TASK TO CARRY OUT
Select and copy out every line in the records containing "kmeans".

EXERCISE MATERIAL
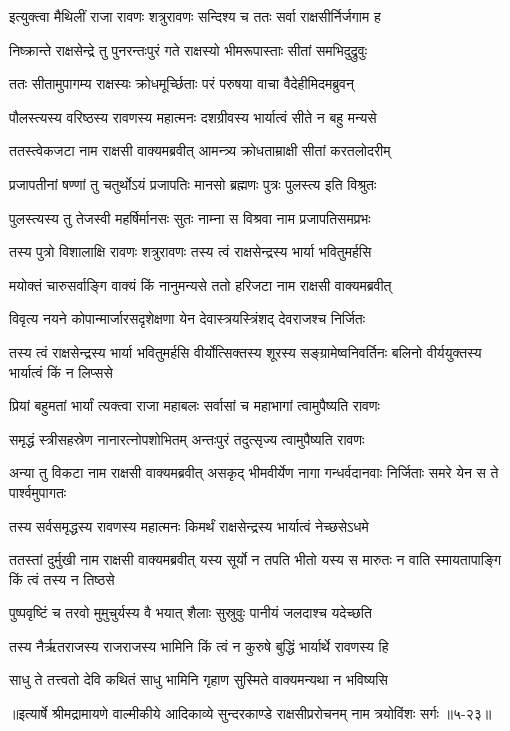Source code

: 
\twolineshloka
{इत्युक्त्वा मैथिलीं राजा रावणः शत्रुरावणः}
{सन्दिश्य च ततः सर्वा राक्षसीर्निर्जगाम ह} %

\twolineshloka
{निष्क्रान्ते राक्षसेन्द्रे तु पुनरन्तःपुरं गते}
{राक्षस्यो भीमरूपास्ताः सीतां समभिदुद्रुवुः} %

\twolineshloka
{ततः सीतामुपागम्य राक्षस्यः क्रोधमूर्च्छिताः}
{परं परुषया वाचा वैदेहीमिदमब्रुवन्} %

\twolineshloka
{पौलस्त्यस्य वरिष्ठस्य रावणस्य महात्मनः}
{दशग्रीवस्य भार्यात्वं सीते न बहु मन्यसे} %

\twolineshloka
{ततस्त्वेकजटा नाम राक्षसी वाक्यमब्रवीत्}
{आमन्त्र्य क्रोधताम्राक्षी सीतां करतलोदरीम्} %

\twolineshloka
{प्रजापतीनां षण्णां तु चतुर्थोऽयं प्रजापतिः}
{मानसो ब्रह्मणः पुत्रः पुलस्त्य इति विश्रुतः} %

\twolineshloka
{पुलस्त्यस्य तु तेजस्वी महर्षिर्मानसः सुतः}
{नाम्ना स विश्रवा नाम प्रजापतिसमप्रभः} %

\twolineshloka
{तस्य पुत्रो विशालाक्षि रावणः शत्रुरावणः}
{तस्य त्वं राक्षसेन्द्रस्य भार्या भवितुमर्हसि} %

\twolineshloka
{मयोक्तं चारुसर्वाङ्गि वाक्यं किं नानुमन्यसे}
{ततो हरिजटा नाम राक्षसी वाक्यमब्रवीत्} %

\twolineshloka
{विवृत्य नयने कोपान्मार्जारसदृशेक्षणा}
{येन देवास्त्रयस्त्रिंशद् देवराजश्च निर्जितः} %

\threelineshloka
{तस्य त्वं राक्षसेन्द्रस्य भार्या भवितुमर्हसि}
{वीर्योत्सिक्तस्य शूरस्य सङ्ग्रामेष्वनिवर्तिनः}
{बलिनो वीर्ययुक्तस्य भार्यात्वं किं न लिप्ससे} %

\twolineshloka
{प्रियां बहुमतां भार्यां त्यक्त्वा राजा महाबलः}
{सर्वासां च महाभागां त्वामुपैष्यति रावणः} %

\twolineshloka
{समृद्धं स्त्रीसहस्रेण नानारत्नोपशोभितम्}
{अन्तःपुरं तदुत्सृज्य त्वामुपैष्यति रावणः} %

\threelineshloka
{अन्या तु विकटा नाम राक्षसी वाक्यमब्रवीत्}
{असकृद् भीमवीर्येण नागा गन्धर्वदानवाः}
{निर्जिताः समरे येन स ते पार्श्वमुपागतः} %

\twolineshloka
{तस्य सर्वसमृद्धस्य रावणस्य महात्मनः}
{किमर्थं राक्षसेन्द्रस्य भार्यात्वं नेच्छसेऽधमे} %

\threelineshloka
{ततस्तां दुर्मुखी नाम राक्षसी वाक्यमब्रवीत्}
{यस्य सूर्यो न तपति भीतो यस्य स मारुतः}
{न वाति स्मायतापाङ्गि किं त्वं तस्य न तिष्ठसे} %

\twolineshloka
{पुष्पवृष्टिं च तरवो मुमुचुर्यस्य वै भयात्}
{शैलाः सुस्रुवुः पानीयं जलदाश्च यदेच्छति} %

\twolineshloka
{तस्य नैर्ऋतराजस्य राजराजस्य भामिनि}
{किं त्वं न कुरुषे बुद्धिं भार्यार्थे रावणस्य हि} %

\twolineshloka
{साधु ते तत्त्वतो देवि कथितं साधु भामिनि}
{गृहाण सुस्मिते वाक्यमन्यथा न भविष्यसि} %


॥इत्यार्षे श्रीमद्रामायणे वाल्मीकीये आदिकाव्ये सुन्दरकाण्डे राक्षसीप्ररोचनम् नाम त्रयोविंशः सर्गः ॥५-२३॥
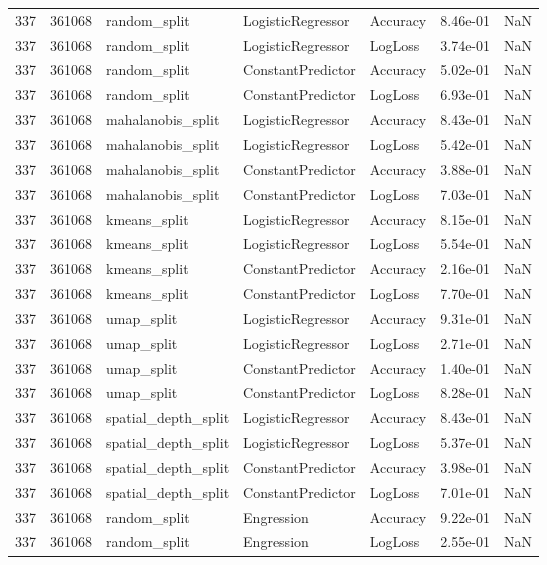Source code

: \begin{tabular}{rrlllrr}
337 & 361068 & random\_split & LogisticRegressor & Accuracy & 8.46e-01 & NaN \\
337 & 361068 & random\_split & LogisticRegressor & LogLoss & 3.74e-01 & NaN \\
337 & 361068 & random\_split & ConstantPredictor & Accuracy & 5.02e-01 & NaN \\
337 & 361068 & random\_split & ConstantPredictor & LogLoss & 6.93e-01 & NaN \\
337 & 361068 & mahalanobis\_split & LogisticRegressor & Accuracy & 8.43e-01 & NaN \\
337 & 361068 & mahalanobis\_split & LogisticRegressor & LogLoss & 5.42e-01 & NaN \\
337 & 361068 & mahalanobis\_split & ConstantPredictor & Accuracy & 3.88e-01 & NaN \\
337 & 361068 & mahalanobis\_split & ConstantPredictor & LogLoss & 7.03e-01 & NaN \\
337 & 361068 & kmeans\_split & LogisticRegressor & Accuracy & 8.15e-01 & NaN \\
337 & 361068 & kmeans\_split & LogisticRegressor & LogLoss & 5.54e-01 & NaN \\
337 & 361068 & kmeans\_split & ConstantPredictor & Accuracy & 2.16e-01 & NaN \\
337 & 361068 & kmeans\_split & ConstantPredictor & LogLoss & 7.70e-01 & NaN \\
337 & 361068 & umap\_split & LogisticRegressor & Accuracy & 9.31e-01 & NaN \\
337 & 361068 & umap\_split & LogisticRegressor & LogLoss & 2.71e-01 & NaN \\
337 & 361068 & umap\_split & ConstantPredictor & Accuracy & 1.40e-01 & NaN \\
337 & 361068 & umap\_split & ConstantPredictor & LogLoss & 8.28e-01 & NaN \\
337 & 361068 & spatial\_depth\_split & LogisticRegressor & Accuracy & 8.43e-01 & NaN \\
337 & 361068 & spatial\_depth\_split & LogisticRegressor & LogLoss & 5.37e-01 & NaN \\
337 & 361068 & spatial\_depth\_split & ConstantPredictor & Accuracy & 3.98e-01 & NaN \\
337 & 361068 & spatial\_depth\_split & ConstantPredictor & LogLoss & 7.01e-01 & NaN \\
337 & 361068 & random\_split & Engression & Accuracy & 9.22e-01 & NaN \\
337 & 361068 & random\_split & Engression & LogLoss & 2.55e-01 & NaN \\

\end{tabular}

SOLUTION FOR THIS TASK
337 & 361068 & kmeans\_split & LogisticRegressor & Accuracy & 8.15e-01 & NaN \\
337 & 361068 & kmeans\_split & LogisticRegressor & LogLoss & 5.54e-01 & NaN \\
337 & 361068 & kmeans\_split & ConstantPredictor & Accuracy & 2.16e-01 & NaN \\
337 & 361068 & kmeans\_split & ConstantPredictor & LogLoss & 7.70e-01 & NaN \\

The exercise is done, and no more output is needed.